July 2, 1996

In re: Pam Sapp/Workforce Development Cabinet


This matter comes to the Attorney General on appeal from the Workforce Development Cabinet's response to Pam Sapp's May 23, 1996, request for:

[R]eprimand(s) placed in my personnel file by Ray Gillaspie during the six-month period of 07/01/95 - 12/31/95, and already in place at the time of my employee evaluation on 01/10/96.

[D]ocumentation sent to me when Dwayne Gatewood placed me involuntarily on sick leave (04/30/96), advising me of my rights under 18A.095, i.e., the statutory or regulatory violation [sic] I had violated; the specific action or activity on which my penalization was based; the date, time, and place of the action or activity; the names of the parties involved; and that I had a right to appeal the penalization to the Personnel Board.

In addition to the aforementioned documents, Ms. Sapp requested “documentation sent to me informing me that the reprimand was being placed in my personnel file, that I had a right to respond, and that I had a right to appeal to the Personnel Board.”

On May 24, 1996, Sue G. Simon, of the Cabinet's Office of General Counsel, responded to Ms. Sapp's request by providing her with copies of an April 26, 1996, reprimand letter, and an April 29, 1996, letter placing her on sick leave. Dissatisfied with this response, Ms. Sapp initiated this open records appeal, arguing that the records

she received did not correspond to her request. [1] In her letter of appeal, she observes:

The documents that I requested do not exist, and this is Ms. Simon's attempt to avoid confirming it because she knows that I will use the admission that no such documents exist to file criminal charges against members of the Workforce Development Cabinet.

Responding to these observations in a letter to this office, Ms. Simon readily conceded that the documents which Ms. Sapp requested do not exist. She indicated that the Cabinet nevertheless “attempted to comply [with her request] by providing her a copy of the only reprimand in her personnel file and the letter placing her on medical leave.” [2]

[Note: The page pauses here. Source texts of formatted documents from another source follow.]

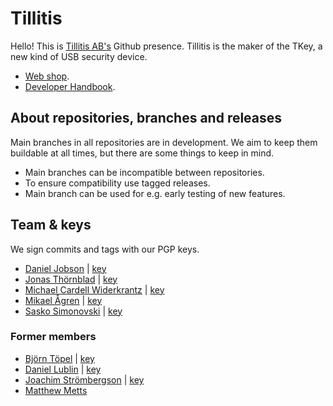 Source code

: # Tillitis

Hello! This is [Tillitis AB's](https://tillitis.se/) Github presence.
Tillitis is the maker of the TKey, a new kind of USB security device.

- [Web shop](https://shop.tillitis.se/).
- [Developer Handbook](https://dev.tillitis.se).

## About repositories, branches and releases

Main branches in all repositories are in development. We aim to keep them buildable at all times, but there are some things to keep in mind.

- Main branches can be incompatible between repositories. 
- To ensure compatibility use tagged releases. 
- Main branch can be used for e.g. early testing of new features.

## Team & keys

We sign commits and tags with our PGP keys.

- [Daniel Jobson](https://github.com/dehanj) | [key](../keys/dehanj.asc)
- [Jonas Thörnblad](https://github.com/jthornblad) | [key](../keys/jthornblad.asc)
- [Michael Cardell Widerkrantz](https://github.com/mchack-work) | [key](../keys/mchack-work.asc)
- [Mikael Ågren](https://github.com/agren) | [key](../keys/agren.asc)
- [Sasko Simonovski](https://github.com/SallSim) | [key](../keys/SallSim.asc)

### Former members

- [Björn Töpel](https://github.com/bjoto) | [key](../keys/bjoto.asc)
- [Daniel Lublin](https://github.com/quite) | [key](../keys/quite.asc)
- [Joachim Strömbergson](https://github.com/secworks) | [key](../keys/secworks.asc)
- [Matthew Metts](https://github.com/cibomahto)
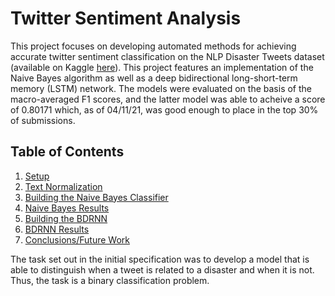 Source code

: # Twitter Sentiment Analysis




This project focuses on developing automated methods for achieving accurate twitter sentiment classification on the NLP Disaster Tweets dataset (available on Kaggle [here](https://www.kaggle.com/c/nlp-getting-started)). This project features an implementation of the Naive Bayes algorithm as well as a deep bidirectional long-short-term memory (LSTM) network. The models were evaluated on the basis of the macro-averaged F1 scores, and the latter model was able to acheive a score of 0.80171 which, as of 04/11/21, was good enough to place in the top 30% of submissions.


## Table of Contents

1. [Setup](https://github.com/izwauld/Twitter-Sentiment-Analysis#setup)
2. [Text Normalization](https://github.com/izwauld/Twitter-Sentiment-Analysis#text-normalization)
3. [Building the Naive Bayes Classifier](https://github.com/izwauld/Twitter-Sentiment-Analysis#building-the-naive-bayes-classifier)
4. [Naive Bayes Results](https://github.com/izwauld/Twitter-Sentiment-Analysis#naive-bayes-results)
4. [Building the BDRNN](https://github.com/izwauld/Twitter-Sentiment-Analysis#building-the-bdrnn)
4. [BDRNN Results](https://github.com/izwauld/Twitter-Sentiment-Analysis#bdrnn-results)
5. [Conclusions/Future Work](https://github.com/izwauld/Twitter-Sentiment-Analysis#conclusions-future-work)



The task set out in the initial specification was to develop a model that is able to distinguish when a tweet is related to a disaster and when it is not. Thus, the task is a binary classification problem. 
 
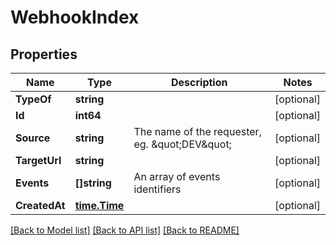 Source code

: # WebhookIndex

## Properties

Name | Type | Description | Notes
------------ | ------------- | ------------- | -------------
**TypeOf** | **string** |  | [optional] 
**Id** | **int64** |  | [optional] 
**Source** | **string** | The name of the requester, eg. \&quot;DEV\&quot; | [optional] 
**TargetUrl** | **string** |  | [optional] 
**Events** | **[]string** | An array of events identifiers | [optional] 
**CreatedAt** | [**time.Time**](time.Time.md) |  | [optional] 

[[Back to Model list]](../README.md#documentation-for-models) [[Back to API list]](../README.md#documentation-for-api-endpoints) [[Back to README]](../README.md)


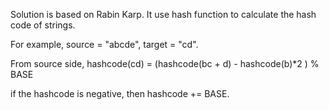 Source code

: Solution is based on Rabin Karp.
It use hash function to calculate the hash code of strings.

For example, source = "abcde", target = "cd".

From source side, 
hashcode(cd) = (hashcode(bc + d) - hashcode(b)*2 ) % BASE

if the hashcode is negative, 
then hashcode += BASE. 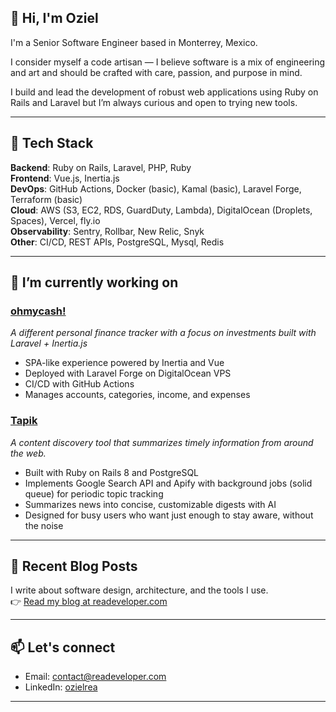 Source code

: ## 👋 Hi, I'm Oziel

I'm a Senior Software Engineer based in Monterrey, Mexico.

I consider myself a code artisan — I believe software is a mix of engineering and art and should be crafted with care, passion, and purpose in mind.

I build and lead the development of robust web applications using Ruby on Rails and Laravel but I’m always curious and open to trying new tools.

---

## 🧰 Tech Stack

**Backend**: Ruby on Rails, Laravel, PHP, Ruby  
**Frontend**: Vue.js, Inertia.js  
**DevOps**: GitHub Actions, Docker (basic), Kamal (basic), Laravel Forge, Terraform (basic)  
**Cloud**: AWS (S3, EC2, RDS, GuardDuty, Lambda), DigitalOcean (Droplets, Spaces), Vercel, fly.io  
**Observability**: Sentry, Rollbar, New Relic, Snyk  
**Other**: CI/CD, REST APIs, PostgreSQL, Mysql, Redis

---

## 🧩 I’m currently working on

### [ohmycash!](https://ohmycash.app)
*A different personal finance tracker with a focus on investments built with Laravel + Inertia.js*

- SPA-like experience powered by Inertia and Vue
- Deployed with Laravel Forge on DigitalOcean VPS
- CI/CD with GitHub Actions
- Manages accounts, categories, income, and expenses

### [Tapik](https://tapik.readeveloper.com/)
*A content discovery tool that summarizes timely information from around the web.*

- Built with Ruby on Rails 8 and PostgreSQL
- Implements Google Search API and Apify with background jobs (solid queue) for periodic topic tracking
- Summarizes news into concise, customizable digests with AI
- Designed for busy users who want just enough to stay aware, without the noise


---

## 📘 Recent Blog Posts

I write about software design, architecture, and the tools I use.  
👉 [Read my blog at readeveloper.com](https://readeveloper.com)

---

## 📫 Let's connect

- Email: contact@readeveloper.com  
- LinkedIn: [ozielrea](https://linkedin.com/in/ozielrea)

---


<!--
**Rea97/rea97** is a ✨ _special_ ✨ repository because its `README.md` (this file) appears on your GitHub profile.

Here are some ideas to get you started:

- 🔭 I’m currently working on ...
- 🌱 I’m currently learning ...
- 👯 I’m looking to collaborate on ...
- 🤔 I’m looking for help with ...
- 💬 Ask me about ...
- 📫 How to reach me: ...
- 😄 Pronouns: ...
- ⚡ Fun fact: ...
-->
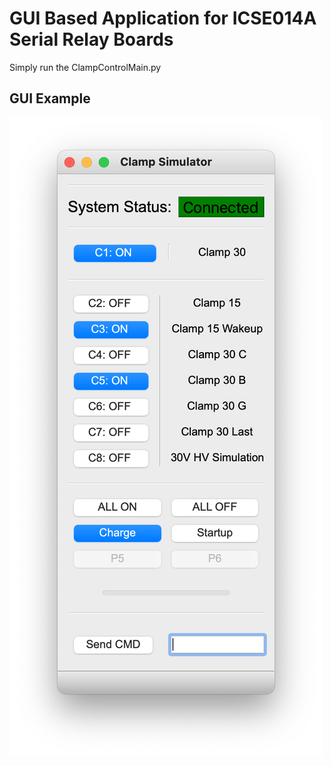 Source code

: # GUI Based Application for ICSE014A Serial Relay Boards

Simply run the ClampControlMain.py

## GUI Example

![image](/Revision_1.0.0.png)
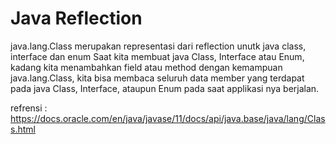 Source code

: # Java Reflection

java.lang.Class<T> merupakan representasi dari reflection unutk java class, interface dan enum
Saat kita membuat java Class, Interface atau Enum, kadang kita menambahkan field atau method
dengan kemampuan java.lang.Class<T>, kita bisa membaca seluruh data member yang terdapat pada java Class, Interface, ataupun Enum pada saat applikasi nya berjalan.

refrensi : https://docs.oracle.com/en/java/javase/11/docs/api/java.base/java/lang/Class.html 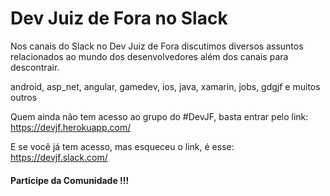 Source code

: # Dev Juiz de Fora no Slack

Nos canais do Slack no Dev Juiz de Fora discutimos diversos assuntos relacionados ao mundo dos desenvolvedores além dos canais para descontrair.

android, asp_net, angular, gamedev, ios, java, xamarin, jobs, gdgjf e muitos outros

Quem ainda não tem acesso ao grupo do #DevJF, basta entrar pelo link:
https://devjf.herokuapp.com/

E se você já tem acesso, mas esqueceu o link, é esse: https://devjf.slack.com/

#### Participe da Comunidade !!!
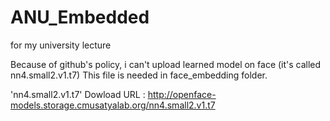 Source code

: # ANU_Embedded
for my university lecture


Because of github's policy, i can't upload learned model on face
(it's called nn4.small2.v1.t7)
This file is needed in face_embedding folder.

'nn4.small2.v1.t7' Dowload URL : http://openface-models.storage.cmusatyalab.org/nn4.small2.v1.t7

The question presented in this appeal is whether the Workforce Development Cabinet violated the provisions of the Open Records Act in its response to Ms. Sapp's May 23 request. For the reasons set forth below, we conclude that although the Cabinet made a good faith effort to comply with the Act by providing Ms. Sapp with the only documents in its custody which approximated the documents identified in her request, it erred in failing to advise her that the precise documents she requested do not exist.

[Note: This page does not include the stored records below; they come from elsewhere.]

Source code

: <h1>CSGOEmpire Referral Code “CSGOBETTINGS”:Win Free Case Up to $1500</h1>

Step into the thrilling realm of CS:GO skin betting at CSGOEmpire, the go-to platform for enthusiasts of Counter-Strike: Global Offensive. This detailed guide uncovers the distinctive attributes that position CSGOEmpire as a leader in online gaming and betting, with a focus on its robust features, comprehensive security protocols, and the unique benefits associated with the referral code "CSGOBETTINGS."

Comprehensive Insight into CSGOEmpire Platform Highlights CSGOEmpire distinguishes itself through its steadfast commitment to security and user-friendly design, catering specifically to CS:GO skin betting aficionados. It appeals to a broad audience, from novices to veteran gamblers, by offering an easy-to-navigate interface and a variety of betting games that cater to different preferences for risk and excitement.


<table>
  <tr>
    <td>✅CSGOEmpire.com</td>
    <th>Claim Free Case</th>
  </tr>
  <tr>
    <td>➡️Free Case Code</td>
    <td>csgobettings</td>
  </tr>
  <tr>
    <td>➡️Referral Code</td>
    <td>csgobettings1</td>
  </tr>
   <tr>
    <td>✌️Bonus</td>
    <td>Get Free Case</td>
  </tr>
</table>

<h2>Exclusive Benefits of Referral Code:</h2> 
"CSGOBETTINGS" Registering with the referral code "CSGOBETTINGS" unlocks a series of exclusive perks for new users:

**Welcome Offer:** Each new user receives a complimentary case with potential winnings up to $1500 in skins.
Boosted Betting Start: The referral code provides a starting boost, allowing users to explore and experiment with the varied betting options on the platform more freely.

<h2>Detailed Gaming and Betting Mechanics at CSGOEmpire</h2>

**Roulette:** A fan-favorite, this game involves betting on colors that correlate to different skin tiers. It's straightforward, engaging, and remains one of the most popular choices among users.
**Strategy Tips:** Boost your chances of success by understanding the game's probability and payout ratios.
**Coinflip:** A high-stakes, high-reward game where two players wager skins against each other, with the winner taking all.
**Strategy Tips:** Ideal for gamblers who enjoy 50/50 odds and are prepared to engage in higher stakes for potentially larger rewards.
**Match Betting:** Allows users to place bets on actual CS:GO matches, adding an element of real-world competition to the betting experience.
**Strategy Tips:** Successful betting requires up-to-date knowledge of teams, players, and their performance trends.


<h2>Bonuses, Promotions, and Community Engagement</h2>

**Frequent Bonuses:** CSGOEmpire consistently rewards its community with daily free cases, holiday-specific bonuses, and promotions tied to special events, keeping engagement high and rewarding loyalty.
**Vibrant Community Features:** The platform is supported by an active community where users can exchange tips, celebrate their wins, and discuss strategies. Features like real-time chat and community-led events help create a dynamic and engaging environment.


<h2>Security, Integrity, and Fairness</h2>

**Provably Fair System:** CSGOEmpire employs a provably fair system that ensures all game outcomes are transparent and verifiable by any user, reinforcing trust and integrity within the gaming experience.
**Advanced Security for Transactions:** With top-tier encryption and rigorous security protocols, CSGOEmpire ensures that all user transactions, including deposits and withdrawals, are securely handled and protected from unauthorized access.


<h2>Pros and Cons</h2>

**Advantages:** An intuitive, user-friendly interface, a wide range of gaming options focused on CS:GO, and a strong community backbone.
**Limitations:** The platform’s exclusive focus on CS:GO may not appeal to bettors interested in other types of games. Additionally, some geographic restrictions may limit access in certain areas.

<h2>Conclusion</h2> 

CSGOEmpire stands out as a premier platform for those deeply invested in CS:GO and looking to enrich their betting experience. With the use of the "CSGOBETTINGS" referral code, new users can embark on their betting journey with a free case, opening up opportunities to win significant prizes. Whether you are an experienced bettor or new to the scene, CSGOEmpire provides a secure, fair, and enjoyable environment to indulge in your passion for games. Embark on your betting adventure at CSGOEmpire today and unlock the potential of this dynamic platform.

This office has repeatedly recognized that a public agency's response is insufficient under the Open Records Act if it fails to advise the requesting party whether the specific document requested exists. OAG 86-38; OAG 90-26; OAG 90-69; OAG 91-101. In OAG 86-38, at page 3, we construed the obligation of the agency relative to a request to inspect documents, noting, “KRS 61.880(1) requires that you advise the requesting party as to the existence of the documents requested.” Echoing this view, in OAG 90-26, at page 4, we categorically stated, “If a record of which inspection is sought does not exist, the agency should specifically so indicate.”

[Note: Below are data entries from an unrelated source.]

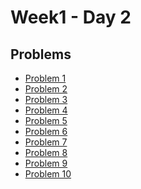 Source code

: # Week1 - Day 2

## Problems
- [Problem 1](https://github.com/Harsh-04-h/PIPTP-Prep-2025/blob/fd832cb7ebecdd617b7b37cb5745a18f978f511a/Week1/Day2/Problem2)
- [Problem 2](https://github.com/Harsh-04-h/PIPTP-Prep-2025/blob/2dc6dba11639bd3b19d00c9d2a77ddc760e42bf0/Week1/Day2/Problem2)
- [Problem 3](https://github.com/Harsh-04-h/PIPTP-Prep-2025/blob/main/Week1/Day2/Problem3)
- [Problem 4](https://github.com/Harsh-04-h/PIPTP-Prep-2025/blob/dc77e7150c4c289056e605f9855c0475778ad3d8/Week1/Day2/Problem4)
- [Problem 5]()
- [Problem 6]()
- [Problem 7]()
- [Problem 8]()
- [Problem 9]()
- [Problem 10](https://github.com/Harsh-04-h/PIPTP-Prep-2025/blob/3aaa1a760426f95cf8472e6f1a05d50acc63f5c4/Week1/Day2/Problem10)
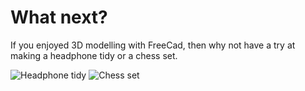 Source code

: # What next?

If you enjoyed 3D modelling with FreeCad, then why not have a try at making a headphone tidy or a chess set.

![Headphone tidy](https://learning-admin.raspberrypi.org/en/projects/freecad-headphone-tidy)
![Chess set](https://learning-admin.raspberrypi.org/en/projects/freecad-chess-set)
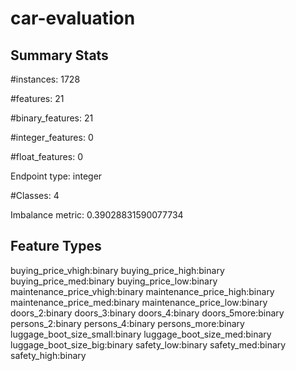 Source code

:# car-evaluation

## Summary Stats

#instances: 1728

#features: 21

  #binary_features: 21

  #integer_features: 0

  #float_features: 0

Endpoint type: integer

#Classes: 4

Imbalance metric: 0.39028831590077734

## Feature Types

 buying_price_vhigh:binary
buying_price_high:binary
buying_price_med:binary
buying_price_low:binary
maintenance_price_vhigh:binary
maintenance_price_high:binary
maintenance_price_med:binary
maintenance_price_low:binary
doors_2:binary
doors_3:binary
doors_4:binary
doors_5more:binary
persons_2:binary
persons_4:binary
persons_more:binary
luggage_boot_size_small:binary
luggage_boot_size_med:binary
luggage_boot_size_big:binary
safety_low:binary
safety_med:binary
safety_high:binary

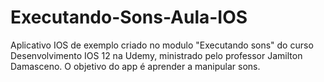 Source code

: # Executando-Sons-Aula-IOS
Aplicativo IOS de exemplo criado no modulo "Executando sons" do curso Desenvolvimento IOS 12 na Udemy, ministrado pelo professor Jamilton Damasceno. O objetivo do app é aprender a manipular sons.
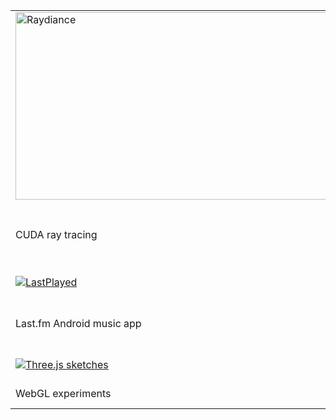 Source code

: 
<table>
  <tbody>
    <tr>
      <td>
        <a target="_blank" href="https://github.com/cszach/Raydiance">
          <img alt="Raydiance" width="500" height="300" src="https://images.unsplash.com/photo-1496181133206-80ce9b88a853?q=80&w=2071&auto=format&fit=crop&ixlib=rb-4.0.3&ixid=M3wxMjA3fDB8MHxwaG90by1wYWdlfHx8fGVufDB8fHx8fA%3D%3D" />
        </a>
      </td>
      <td>
        <a target="_blank" href="https://cszach.github.io/synthwave-drive">
          <img alt="Synthwave Drive" src="img/projects/synthwave drive.png" />
        </a>
      </td>
    </tr>
    <tr>
      <td>CUDA ray tracing</td>
      <td>3D synthwave aesthetics driving simulator</td>
    </tr>
    <tr>
      <td>
        <a target="_blank" href="https://github.com/cszach/LastPlayed">
          <img alt="LastPlayed" src="img/projects/lastplayed.png" />
        </a>
      </td>
      <td>
        <a target="_blank" href="https://github.com/cszach/Trailblazer">
          <img alt="Trailblazer" src="img/projects/trailblazer.png" />
        </a>
      </td>
    </tr>
    <tr>
      <td>Last.fm Android music app</td>
      <td>Interactive map viewer and pathfinder</td>
    </tr>
    <tr>
      <td>
        <a target="_blank" href="https://cszach.github.io/three.js-sketches">
          <img alt="Three.js sketches" src="img/projects/threejs.jpg" />
        </a>
      </td>
      <td>
        <a target="_blank" href="https://cszach.github.io/designs">
          <img alt="Design portfolio" src="img/projects/web design.jpg" />
        </a>
      </td>
    </tr>
    <tr>
      <td>WebGL experiments</td>
      <td>Design portfolio</td>
    </tr>
  </tbody>
</table>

The Workforce Development Cabinet candidly acknowledges that no records exist which satisfy Ms. Sapp's request. “Affording her the benefit of the doubt and assuming that she was genuinely interested in obtaining documents relating to her request,” the Cabinet provided her with copies of the only records in its custody which might be responsive. In view of the fact that these records did not correspond to the records she requested, and the Cabinet recognized such, the Cabinet should have simply advised her that no such records exist. Thus, despite its apparent efforts to comply with the Open Records Act, the Cabinet violated the Act by failing to advise Ms. Sapp that the records she requested do not exist.

A party aggrieved by this decision may appeal it by initiating action in the appropriate circuit court. Pursuant to KRS 61.880(3), the Attorney General shall be notified of any action in circuit court, but shall not be named as a party in that action or in any subsequent proceedings.






Distributed to:

Sue G. Simon

Office of General Counsel

Workforce Development Cabinet

Pam Sapp


[1] Ms. Sapp also objects that the Cabinet's response is untimely. Although it was dated May 24, she states that she did not receive it until June 1.

[2] Ms. Simon also explained the delays in transmission of the Cabinet's response to Ms. Sapp. She stated that Ms. Sapp occasionally uses her work address as her return address, despite the fact that she is on medical leave and not in the workplace. Because we believe that this accounts for these otherwise avoidable delays, we do not address this issue.